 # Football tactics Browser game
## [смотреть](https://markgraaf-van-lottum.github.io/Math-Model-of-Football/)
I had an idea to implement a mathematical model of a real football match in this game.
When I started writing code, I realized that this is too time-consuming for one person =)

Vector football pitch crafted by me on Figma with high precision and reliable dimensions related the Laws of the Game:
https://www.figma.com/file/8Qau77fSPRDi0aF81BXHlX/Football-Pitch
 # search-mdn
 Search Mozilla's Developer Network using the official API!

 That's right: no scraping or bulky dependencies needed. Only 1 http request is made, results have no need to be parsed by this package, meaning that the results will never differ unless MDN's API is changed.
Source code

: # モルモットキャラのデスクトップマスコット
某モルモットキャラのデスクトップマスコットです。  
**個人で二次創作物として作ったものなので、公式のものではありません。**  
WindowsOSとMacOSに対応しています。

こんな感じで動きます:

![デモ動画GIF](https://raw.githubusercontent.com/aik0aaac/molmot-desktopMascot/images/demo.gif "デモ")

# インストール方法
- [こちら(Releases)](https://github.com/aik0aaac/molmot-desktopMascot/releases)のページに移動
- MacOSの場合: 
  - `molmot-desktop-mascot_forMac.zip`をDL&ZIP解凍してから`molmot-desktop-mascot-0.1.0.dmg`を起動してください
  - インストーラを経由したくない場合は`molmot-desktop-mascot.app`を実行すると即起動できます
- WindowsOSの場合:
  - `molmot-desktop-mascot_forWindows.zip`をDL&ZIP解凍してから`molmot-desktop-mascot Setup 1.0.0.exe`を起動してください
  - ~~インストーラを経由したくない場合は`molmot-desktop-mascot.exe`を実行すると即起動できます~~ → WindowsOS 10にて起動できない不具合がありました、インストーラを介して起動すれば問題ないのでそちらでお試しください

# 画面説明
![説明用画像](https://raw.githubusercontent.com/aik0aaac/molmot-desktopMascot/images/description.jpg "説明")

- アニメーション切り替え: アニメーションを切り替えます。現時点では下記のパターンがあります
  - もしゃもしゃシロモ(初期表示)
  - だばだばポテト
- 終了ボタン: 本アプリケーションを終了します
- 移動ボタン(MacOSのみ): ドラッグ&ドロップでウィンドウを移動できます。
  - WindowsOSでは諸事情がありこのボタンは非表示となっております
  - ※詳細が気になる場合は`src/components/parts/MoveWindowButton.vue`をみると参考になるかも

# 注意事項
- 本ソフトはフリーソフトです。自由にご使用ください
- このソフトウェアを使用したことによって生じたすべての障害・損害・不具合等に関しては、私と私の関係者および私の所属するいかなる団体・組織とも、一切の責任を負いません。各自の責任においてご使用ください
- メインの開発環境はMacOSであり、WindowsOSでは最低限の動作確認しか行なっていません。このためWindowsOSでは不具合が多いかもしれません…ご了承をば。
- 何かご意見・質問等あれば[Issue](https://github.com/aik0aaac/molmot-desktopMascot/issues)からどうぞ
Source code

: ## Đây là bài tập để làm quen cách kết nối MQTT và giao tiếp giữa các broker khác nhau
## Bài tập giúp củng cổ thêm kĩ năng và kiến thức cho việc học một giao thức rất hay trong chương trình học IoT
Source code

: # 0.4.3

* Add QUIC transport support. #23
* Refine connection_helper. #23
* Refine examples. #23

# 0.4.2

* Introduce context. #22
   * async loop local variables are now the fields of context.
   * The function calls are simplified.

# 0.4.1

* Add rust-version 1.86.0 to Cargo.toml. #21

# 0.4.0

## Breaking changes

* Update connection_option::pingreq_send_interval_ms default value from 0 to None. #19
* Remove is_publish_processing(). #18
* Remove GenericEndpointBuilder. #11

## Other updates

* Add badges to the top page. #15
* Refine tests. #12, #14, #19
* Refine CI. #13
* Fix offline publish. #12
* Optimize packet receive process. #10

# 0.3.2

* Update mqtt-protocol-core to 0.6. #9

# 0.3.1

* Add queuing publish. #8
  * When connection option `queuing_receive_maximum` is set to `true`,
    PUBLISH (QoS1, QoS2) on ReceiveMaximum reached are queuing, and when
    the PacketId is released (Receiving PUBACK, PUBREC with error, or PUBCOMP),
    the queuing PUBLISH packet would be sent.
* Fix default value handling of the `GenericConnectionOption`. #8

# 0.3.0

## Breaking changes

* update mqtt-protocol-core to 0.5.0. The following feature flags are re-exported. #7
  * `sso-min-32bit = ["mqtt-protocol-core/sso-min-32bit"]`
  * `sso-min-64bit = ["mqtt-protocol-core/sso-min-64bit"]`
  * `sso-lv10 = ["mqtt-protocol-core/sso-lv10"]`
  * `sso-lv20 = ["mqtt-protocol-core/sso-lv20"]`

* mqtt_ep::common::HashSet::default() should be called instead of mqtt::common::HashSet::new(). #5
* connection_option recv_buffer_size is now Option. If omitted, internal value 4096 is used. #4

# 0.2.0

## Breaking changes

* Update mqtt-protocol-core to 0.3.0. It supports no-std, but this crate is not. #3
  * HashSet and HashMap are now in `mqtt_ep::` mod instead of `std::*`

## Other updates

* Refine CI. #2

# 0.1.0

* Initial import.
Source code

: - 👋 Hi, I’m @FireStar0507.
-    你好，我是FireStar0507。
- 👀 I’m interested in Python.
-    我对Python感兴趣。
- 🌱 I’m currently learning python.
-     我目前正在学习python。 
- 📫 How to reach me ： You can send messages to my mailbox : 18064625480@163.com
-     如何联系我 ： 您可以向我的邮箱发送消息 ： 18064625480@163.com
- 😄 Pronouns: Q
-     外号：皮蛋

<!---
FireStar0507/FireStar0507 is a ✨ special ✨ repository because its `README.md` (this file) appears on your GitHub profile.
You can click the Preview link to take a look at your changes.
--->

**Task prompt:**
Extract, word for word, each line of the listing above.

**Solved problem:**
 # Football tactics Browser game
## [смотреть](https://markgraaf-van-lottum.github.io/Math-Model-of-Football/)
I had an idea to implement a mathematical model of a real football match in this game.
When I started writing code, I realized that this is too time-consuming for one person =)

Vector football pitch crafted by me on Figma with high precision and reliable dimensions related the Laws of the Game:
https://www.figma.com/file/8Qau77fSPRDi0aF81BXHlX/Football-Pitch
 # search-mdn
 Search Mozilla's Developer Network using the official API!

 That's right: no scraping or bulky dependencies needed. Only 1 http request is made, results have no need to be parsed by this package, meaning that the results will never differ unless MDN's API is changed.
Source code

: # モルモットキャラのデスクトップマスコット
某モルモットキャラのデスクトップマスコットです。  
**個人で二次創作物として作ったものなので、公式のものではありません。**  
WindowsOSとMacOSに対応しています。

こんな感じで動きます:

![デモ動画GIF](https://raw.githubusercontent.com/aik0aaac/molmot-desktopMascot/images/demo.gif "デモ")

# インストール方法
- [こちら(Releases)](https://github.com/aik0aaac/molmot-desktopMascot/releases)のページに移動
- MacOSの場合: 
  - `molmot-desktop-mascot_forMac.zip`をDL&ZIP解凍してから`molmot-desktop-mascot-0.1.0.dmg`を起動してください
  - インストーラを経由したくない場合は`molmot-desktop-mascot.app`を実行すると即起動できます
- WindowsOSの場合:
  - `molmot-desktop-mascot_forWindows.zip`をDL&ZIP解凍してから`molmot-desktop-mascot Setup 1.0.0.exe`を起動してください
  - ~~インストーラを経由したくない場合は`molmot-desktop-mascot.exe`を実行すると即起動できます~~ → WindowsOS 10にて起動できない不具合がありました、インストーラを介して起動すれば問題ないのでそちらでお試しください

# 画面説明
![説明用画像](https://raw.githubusercontent.com/aik0aaac/molmot-desktopMascot/images/description.jpg "説明")

- アニメーション切り替え: アニメーションを切り替えます。現時点では下記のパターンがあります
  - もしゃもしゃシロモ(初期表示)
  - だばだばポテト
- 終了ボタン: 本アプリケーションを終了します
- 移動ボタン(MacOSのみ): ドラッグ&ドロップでウィンドウを移動できます。
  - WindowsOSでは諸事情がありこのボタンは非表示となっております
  - ※詳細が気になる場合は`src/components/parts/MoveWindowButton.vue`をみると参考になるかも

# 注意事項
- 本ソフトはフリーソフトです。自由にご使用ください
- このソフトウェアを使用したことによって生じたすべての障害・損害・不具合等に関しては、私と私の関係者および私の所属するいかなる団体・組織とも、一切の責任を負いません。各自の責任においてご使用ください
- メインの開発環境はMacOSであり、WindowsOSでは最低限の動作確認しか行なっていません。このためWindowsOSでは不具合が多いかもしれません…ご了承をば。
- 何かご意見・質問等あれば[Issue](https://github.com/aik0aaac/molmot-desktopMascot/issues)からどうぞ
Source code

: ## Đây là bài tập để làm quen cách kết nối MQTT và giao tiếp giữa các broker khác nhau
## Bài tập giúp củng cổ thêm kĩ năng và kiến thức cho việc học một giao thức rất hay trong chương trình học IoT
Source code

: # 0.4.3

* Add QUIC transport support. #23
* Refine connection_helper. #23
* Refine examples. #23

# 0.4.2

* Introduce context. #22
   * async loop local variables are now the fields of context.
   * The function calls are simplified.

# 0.4.1

* Add rust-version 1.86.0 to Cargo.toml. #21

# 0.4.0

## Breaking changes

* Update connection_option::pingreq_send_interval_ms default value from 0 to None. #19
* Remove is_publish_processing(). #18
* Remove GenericEndpointBuilder. #11

## Other updates

* Add badges to the top page. #15
* Refine tests. #12, #14, #19
* Refine CI. #13
* Fix offline publish. #12
* Optimize packet receive process. #10

# 0.3.2

* Update mqtt-protocol-core to 0.6. #9

# 0.3.1

* Add queuing publish. #8
  * When connection option `queuing_receive_maximum` is set to `true`,
    PUBLISH (QoS1, QoS2) on ReceiveMaximum reached are queuing, and when
    the PacketId is released (Receiving PUBACK, PUBREC with error, or PUBCOMP),
    the queuing PUBLISH packet would be sent.
* Fix default value handling of the `GenericConnectionOption`. #8

# 0.3.0

## Breaking changes

* update mqtt-protocol-core to 0.5.0. The following feature flags are re-exported. #7
  * `sso-min-32bit = ["mqtt-protocol-core/sso-min-32bit"]`
  * `sso-min-64bit = ["mqtt-protocol-core/sso-min-64bit"]`
  * `sso-lv10 = ["mqtt-protocol-core/sso-lv10"]`
  * `sso-lv20 = ["mqtt-protocol-core/sso-lv20"]`

* mqtt_ep::common::HashSet::default() should be called instead of mqtt::common::HashSet::new(). #5
* connection_option recv_buffer_size is now Option. If omitted, internal value 4096 is used. #4

# 0.2.0

## Breaking changes

* Update mqtt-protocol-core to 0.3.0. It supports no-std, but this crate is not. #3
  * HashSet and HashMap are now in `mqtt_ep::` mod instead of `std::*`

## Other updates

* Refine CI. #2

# 0.1.0

* Initial import.
Source code

: - 👋 Hi, I’m @FireStar0507.
-    你好，我是FireStar0507。
- 👀 I’m interested in Python.
-    我对Python感兴趣。
- 🌱 I’m currently learning python.
-     我目前正在学习python。 
- 📫 How to reach me ： You can send messages to my mailbox : 18064625480@163.com
-     如何联系我 ： 您可以向我的邮箱发送消息 ： 18064625480@163.com
- 😄 Pronouns: Q
-     外号：皮蛋

<!---
FireStar0507/FireStar0507 is a ✨ special ✨ repository because its `README.md` (this file) appears on your GitHub profile.
You can click the Preview link to take a look at your changes.
--->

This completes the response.